A current example - inXile Entertainment (an independent gaming studio now)
are still working on their major project Wasteland 2. It's already in beta
access for a while, and they plan the release in the end of this summer. They
said that what beta has now is only around 50% of the game (i.e. they'll add a
lot more still). They took their time developing it and getting feedback and
improving things (and they work in parallel on Torment - Tides of Numenera by
the way). They said many times, that if their work would be managed by
publishers, they'd never be able to develop Wasteland 2 so thoroughly and with
their own pace as they do now. I.e. perfection is not something that
publishers often appreciate (since it requires more resources). They prefer
more projects in less time, than more _better_ projects with more time.

------
pachydermic
tl;dr the indie space is more competitive than it was a few years ago and it's
hard to get noticed

Well maybe that's not fair, but that's the impression I got from this.

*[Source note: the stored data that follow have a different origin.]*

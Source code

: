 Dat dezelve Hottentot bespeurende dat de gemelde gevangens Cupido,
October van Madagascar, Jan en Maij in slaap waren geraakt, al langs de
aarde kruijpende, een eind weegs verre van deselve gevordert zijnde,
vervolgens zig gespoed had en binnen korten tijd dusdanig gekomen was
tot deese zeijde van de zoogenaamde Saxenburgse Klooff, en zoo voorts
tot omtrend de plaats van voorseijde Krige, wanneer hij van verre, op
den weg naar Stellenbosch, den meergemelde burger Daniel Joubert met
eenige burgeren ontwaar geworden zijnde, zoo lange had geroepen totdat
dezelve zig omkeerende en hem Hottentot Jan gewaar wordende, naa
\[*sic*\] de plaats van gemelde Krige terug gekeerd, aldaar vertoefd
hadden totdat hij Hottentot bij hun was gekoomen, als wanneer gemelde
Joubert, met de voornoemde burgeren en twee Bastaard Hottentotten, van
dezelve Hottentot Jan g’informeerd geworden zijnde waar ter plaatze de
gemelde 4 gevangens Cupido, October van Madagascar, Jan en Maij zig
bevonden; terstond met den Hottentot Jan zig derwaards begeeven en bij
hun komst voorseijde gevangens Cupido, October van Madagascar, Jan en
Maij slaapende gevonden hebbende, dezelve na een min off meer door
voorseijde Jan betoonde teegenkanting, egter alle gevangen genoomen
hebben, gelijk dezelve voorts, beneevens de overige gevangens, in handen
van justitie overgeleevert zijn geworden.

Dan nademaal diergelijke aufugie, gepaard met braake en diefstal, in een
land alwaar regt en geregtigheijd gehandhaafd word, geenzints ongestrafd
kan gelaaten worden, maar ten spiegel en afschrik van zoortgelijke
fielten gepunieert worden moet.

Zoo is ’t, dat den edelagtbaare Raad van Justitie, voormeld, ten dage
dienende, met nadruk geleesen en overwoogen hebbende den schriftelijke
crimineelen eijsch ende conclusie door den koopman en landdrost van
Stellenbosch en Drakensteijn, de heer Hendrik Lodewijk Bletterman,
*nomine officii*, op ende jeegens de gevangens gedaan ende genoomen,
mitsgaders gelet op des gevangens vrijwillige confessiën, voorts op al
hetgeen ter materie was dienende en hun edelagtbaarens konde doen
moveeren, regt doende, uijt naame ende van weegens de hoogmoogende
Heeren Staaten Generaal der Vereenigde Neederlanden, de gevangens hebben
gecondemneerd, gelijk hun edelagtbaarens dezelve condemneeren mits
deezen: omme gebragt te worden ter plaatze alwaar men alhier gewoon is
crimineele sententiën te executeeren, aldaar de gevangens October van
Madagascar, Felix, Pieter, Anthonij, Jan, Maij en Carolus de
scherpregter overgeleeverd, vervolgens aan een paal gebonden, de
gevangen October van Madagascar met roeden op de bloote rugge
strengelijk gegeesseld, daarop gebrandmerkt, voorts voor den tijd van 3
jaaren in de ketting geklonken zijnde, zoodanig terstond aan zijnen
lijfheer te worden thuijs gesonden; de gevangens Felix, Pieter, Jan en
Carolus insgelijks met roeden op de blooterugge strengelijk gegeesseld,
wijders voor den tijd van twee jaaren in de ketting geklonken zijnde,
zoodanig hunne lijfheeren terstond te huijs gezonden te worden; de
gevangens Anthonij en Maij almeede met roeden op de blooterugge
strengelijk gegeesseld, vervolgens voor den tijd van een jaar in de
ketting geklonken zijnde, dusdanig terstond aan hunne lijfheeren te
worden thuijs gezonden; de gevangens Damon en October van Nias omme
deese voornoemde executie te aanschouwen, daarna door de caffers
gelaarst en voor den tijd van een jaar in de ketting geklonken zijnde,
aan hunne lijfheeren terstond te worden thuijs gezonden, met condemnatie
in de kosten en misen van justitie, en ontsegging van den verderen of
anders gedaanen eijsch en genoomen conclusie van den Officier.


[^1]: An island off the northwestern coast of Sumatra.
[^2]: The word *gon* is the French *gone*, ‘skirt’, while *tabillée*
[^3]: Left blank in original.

That is very different from a "bubble" popping. The problem of discoverability
will be solved by _someone_ \- there's just too much money on the table for
that to not happen. Whether it's Valve or not no-one knows (obviously they're
the front runners now), but someone will get it done.

Sure. It's probably a lot harder for the indie devs out there in a lot of ways
(in terms of trying to stand out - or only getting a smaller and smaller slice
of the market). On the other hand, there are tools like Kickstarter, Unity and
now Unreal which make it much, much easier to make games - often for a wider
array of platforms.

Harder to stand out, but lower barrier to entry - that makes sense and does
not mean that any bubble is about to burst. In fact, it probably means that
games will just continue to get better!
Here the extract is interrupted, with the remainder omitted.